Task to complete — Exactly as written, set down the lines from the top of the entries through the line bearing "- Integrates with", with every picture left out.

Stored data entries
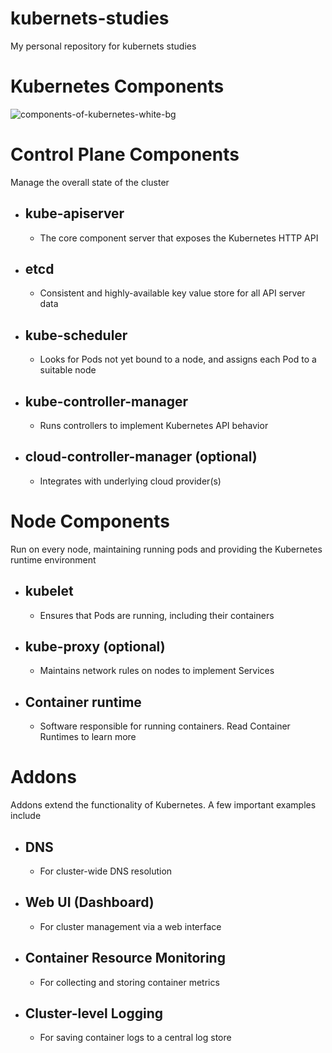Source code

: # kubernets-studies
My personal repository for kubernets studies


# Kubernetes Components
![components-of-kubernetes-white-bg](https://github.com/user-attachments/assets/37c6b872-6c1d-4a53-ac9c-f1a2e63179bf)

# Control Plane Components
Manage the overall state of the cluster

- ## kube-apiserver
  - The core component server that exposes the Kubernetes HTTP API
- ## etcd
  - Consistent and highly-available key value store for all API server data
- ## kube-scheduler
  - Looks for Pods not yet bound to a node, and assigns each Pod to a suitable node
- ## kube-controller-manager
  - Runs controllers to implement Kubernetes API behavior
- ## cloud-controller-manager (optional)
  - Integrates with underlying cloud provider(s)
 
# Node Components
Run on every node, maintaining running pods and providing the Kubernetes runtime environment

- ## kubelet
  - Ensures that Pods are running, including their containers
- ## kube-proxy (optional)
  - Maintains network rules on nodes to implement Services
- ## Container runtime
  - Software responsible for running containers. Read Container Runtimes to learn more

# Addons
Addons extend the functionality of Kubernetes. A few important examples include

- ## DNS
  - For cluster-wide DNS resolution
- ## Web UI (Dashboard)
  - For cluster management via a web interface
- ## Container Resource Monitoring
  - For collecting and storing container metrics
- ## Cluster-level Logging
  - For saving container logs to a central log store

Problem solution —
Source code

: # kubernets-studies
My personal repository for kubernets studies


# Kubernetes Components
![components-of-kubernetes-white-bg](https://github.com/user-attachments/assets/37c6b872-6c1d-4a53-ac9c-f1a2e63179bf)

# Control Plane Components
Manage the overall state of the cluster

- ## kube-apiserver
  - The core component server that exposes the Kubernetes HTTP API
- ## etcd
  - Consistent and highly-available key value store for all API server data
- ## kube-scheduler
  - Looks for Pods not yet bound to a node, and assigns each Pod to a suitable node
- ## kube-controller-manager
  - Runs controllers to implement Kubernetes API behavior
- ## cloud-controller-manager (optional)
  - Integrates with underlying cloud provider(s)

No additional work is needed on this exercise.